**Supplied data**
========================================
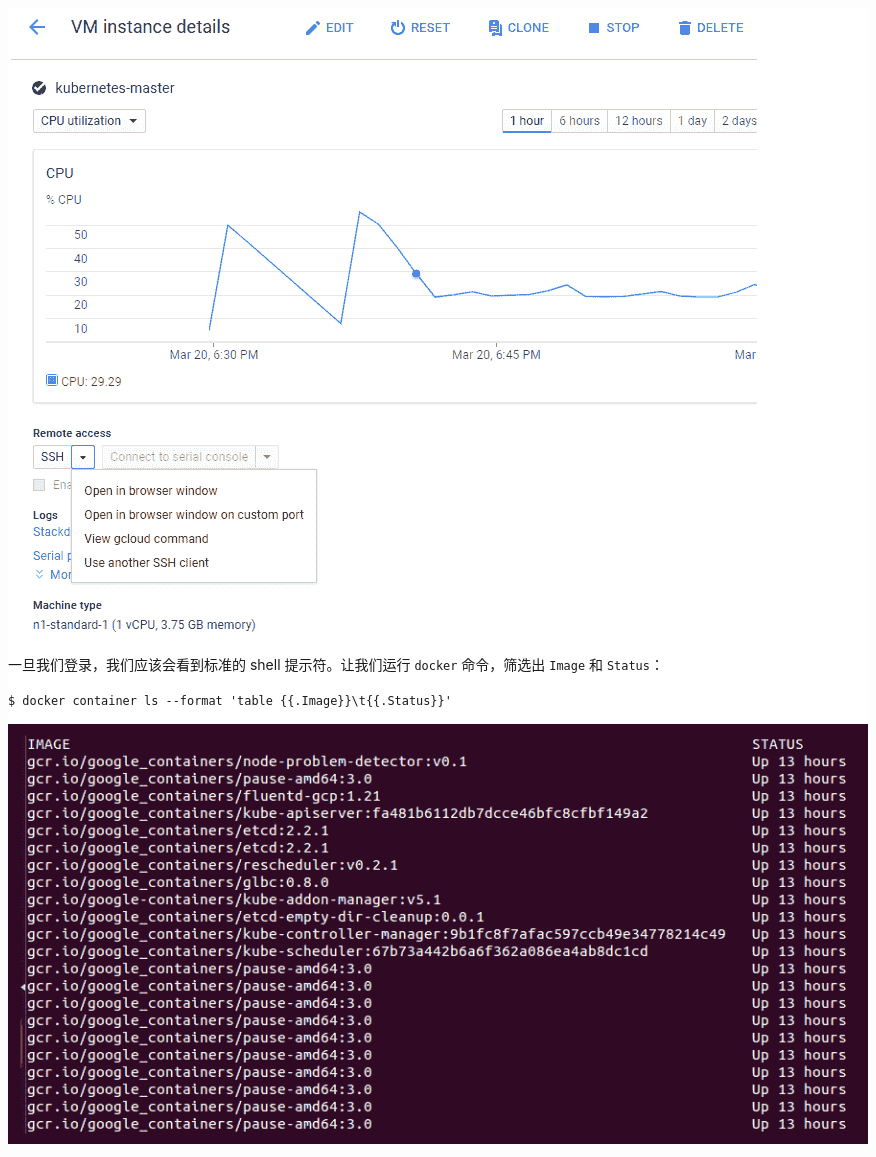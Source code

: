 ![](img/15ca2d54-f6e8-4982-981a-3e6b5c05ae31.png)

一旦我们登录，我们应该会看到标准的 shell 提示符。让我们运行 `docker` 命令，筛选出 `Image` 和 `Status`：

```
$ docker container ls --format 'table {{.Image}}\t{{.Status}}' 
```

![](img/5c649932-5aca-49e5-8f55-1db402052a08.png)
========================================
**Goal of the exercise**
The whole listing above is to be printed again exactly; pictures stay out of it.

**Written answer**
Source code

: ![](img/15ca2d54-f6e8-4982-981a-3e6b5c05ae31.png)

一旦我们登录，我们应该会看到标准的 shell 提示符。让我们运行 `docker` 命令，筛选出 `Image` 和 `Status`：

```
$ docker container ls --format 'table {{.Image}}\t{{.Status}}' 
```

![](img/5c649932-5aca-49e5-8f55-1db402052a08.png)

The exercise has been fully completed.